I have 1 OpenVPN server, and 2 OpenVPN clients.
One of these OpenVPN clients are considered WAN (call this WANVPN2).

Roadwarriors should be able to connect to the OpenVPN server by connecting from the external IP of WANVPN2.

Now I stumbled upon a problem, and that is, that the OpenVPN server starts before the OpenVPN clients had the chance to connect. Thus the server will then receive traffic from WANVPN2, and then attempt to send this traffic out of WAN. Of course it does not reach the client (and if it reach the client, the client will obviously discard it).

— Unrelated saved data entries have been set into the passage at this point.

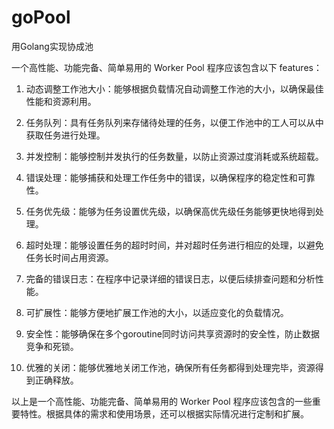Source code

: # goPool  

用Golang实现协成池  

一个高性能、功能完备、简单易用的 Worker Pool 程序应该包含以下 features：

1. 动态调整工作池大小：能够根据负载情况自动调整工作池的大小，以确保最佳性能和资源利用。

2. 任务队列：具有任务队列来存储待处理的任务，以便工作池中的工人可以从中获取任务进行处理。

3. 并发控制：能够控制并发执行的任务数量，以防止资源过度消耗或系统超载。

4. 错误处理：能够捕获和处理工作任务中的错误，以确保程序的稳定性和可靠性。

5. 任务优先级：能够为任务设置优先级，以确保高优先级任务能够更快地得到处理。

6. 超时处理：能够设置任务的超时时间，并对超时任务进行相应的处理，以避免任务长时间占用资源。

7. 完备的错误日志：在程序中记录详细的错误日志，以便后续排查问题和分析性能。

8. 可扩展性：能够方便地扩展工作池的大小，以适应变化的负载情况。

9. 安全性：能够确保在多个goroutine同时访问共享资源时的安全性，防止数据竞争和死锁。

10. 优雅的关闭：能够优雅地关闭工作池，确保所有任务都得到处理完毕，资源得到正确释放。

以上是一个高性能、功能完备、简单易用的 Worker Pool 程序应该包含的一些重要特性。根据具体的需求和使用场景，还可以根据实际情况进行定制和扩展。
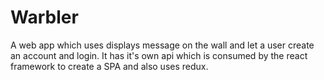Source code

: # Warbler
A web app which uses displays message on the wall and let a user create an account and login.
It has it's own api which is consumed by the react framework to create a SPA and also uses redux.
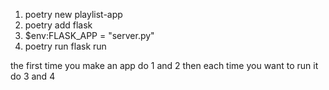 1. poetry new playlist-app
2. poetry add flask
3. $env:FLASK_APP = "server.py"
4. poetry run flask run

the first time you make an app do 1 and 2 then each time you want
to run it do 3 and 4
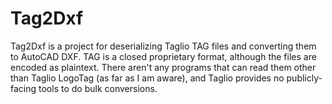 # Tag2Dxf
Tag2Dxf is a project for deserializing Taglio TAG files and converting them to AutoCAD DXF. TAG is a closed proprietary format, although the files are encoded as plaintext. There aren't any programs that can read them other than Taglio LogoTag (as far as I am aware), and Taglio provides no publicly-facing tools to do bulk conversions.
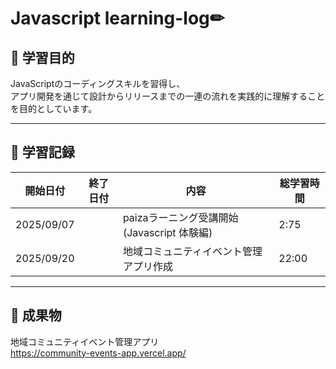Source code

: # Javascript learning-log✏


## 🎯 学習目的
JavaScriptのコーディングスキルを習得し、<br>
アプリ開発を通じて設計からリリースまでの一連の流れを実践的に理解することを目的としています。

---

## 📅 学習記録

| 開始日付 | 終了日付 | 内容 | 総学習時間 |
|------|------|------|------|
| 2025/09/07 | | paizaラーニング受講開始(Javascript 体験編) | 2:75 |
| 2025/09/20 | | 地域コミュニティイベント管理アプリ作成 | 22:00 |

---

## 📱 成果物

地域コミュニティイベント管理アプリ <br>
https://community-events-app.vercel.app/


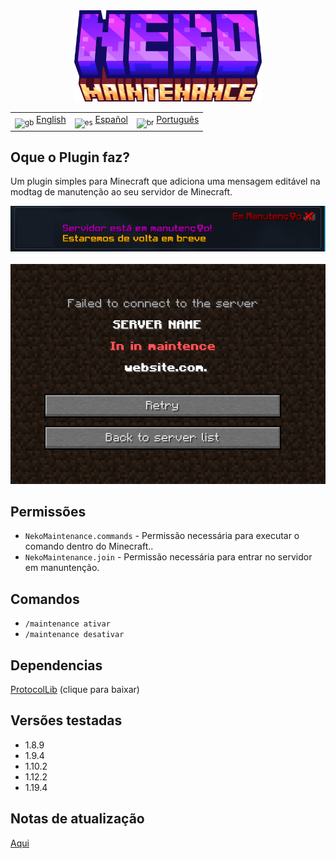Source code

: <div align="center">
  <img src="../../docs/imgs/NekoMaintenance.png" alt="icon" style="width: 300px; display: inline-block;">
</div>

<table>
  <tr>
    <td><sub><img src="../docs/imgs/fgb.png" alt="gb" style="width: 20px;"></sub> <a href="../README.md">English</a></td>
    <td><sub><img src="../docs/imgs/fes.png" alt="es" style="width: 20px;"></sub> <a href="../es/README_ES.md">Español</a></td>
    <td><sub><img src="../docs/imgs/fbr.png" alt="br" style="width: 20px;"></sub> <a href="./README_BR.md">Português</a></td>
  </tr>
</table>

<h2>Oque o Plugin faz?</h2>

<p>Um plugin simples para Minecraft que adiciona uma mensagem editável na modtag de manutenção ao seu servidor de Minecraft.</p>

<div align="center">
  <img src="../../docs/imgs/img1.1.png" alt="Motd1" style="width: 1000px; display: inline-block;">
</div>
<br>
<div align="center">
  <img src="../../docs/imgs/img2.png" alt="Motd2" style="width: 700px; display: inline-block;">
</div>

<h2>Permissões</h2>

<ul>
  <li><code>NekoMaintenance.commands</code> - Permissão necessária para executar o comando dentro do Minecraft..</li>
  <li><code>NekoMaintenance.join</code> - Permissão necessária para entrar no servidor em manuntenção.</li>
</ul>

<h2>Comandos</h2>

<ul>
  <li><code>/maintenance ativar</code></li>
  <li><code>/maintenance desativar</code></li>
</ul>

<h2>Dependencias</h2>

<p><a href="https://www.spigotmc.org/resources/protocollib.1997/">ProtocolLib</a> (clique para baixar)</p>

<h2>Versões testadas</h2>

<ul>
  <li>1.8.9</li>
  <li>1.9.4</li>
  <li>1.10.2</li>
  <li>1.12.2</li>
  <li>1.19.4</li>
</ul>

<h2>Notas de atualização</h2>

<p><a href="./patch_notes_BR.md">Aqui</a></p>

Only way to remedy this, is to click 2 times on the green play button on the "OpenVPN server" definition. (restarting the server from the process list in dashboard won't help, only that helps is to disable OpenVPN server and reenable it).


This happens every reboot. Otherwise its totally fine.


I have a solution, and that is to add a floating rule, that will force any UDP-traffic from the firewall itself, with a source port of 1194, to exit through the WANVPN2 interface.
But even after adding a floating rule, with "quick matching" added, I get the following in the log:

@96 pass out log all flags S/SA keep state allow-opts label "let out anything from the firewall host itself"

Which means a inbuilt rule triggers. Any way to override this rule and tell the firewall that any "firewall:1194" packets should be treated differently?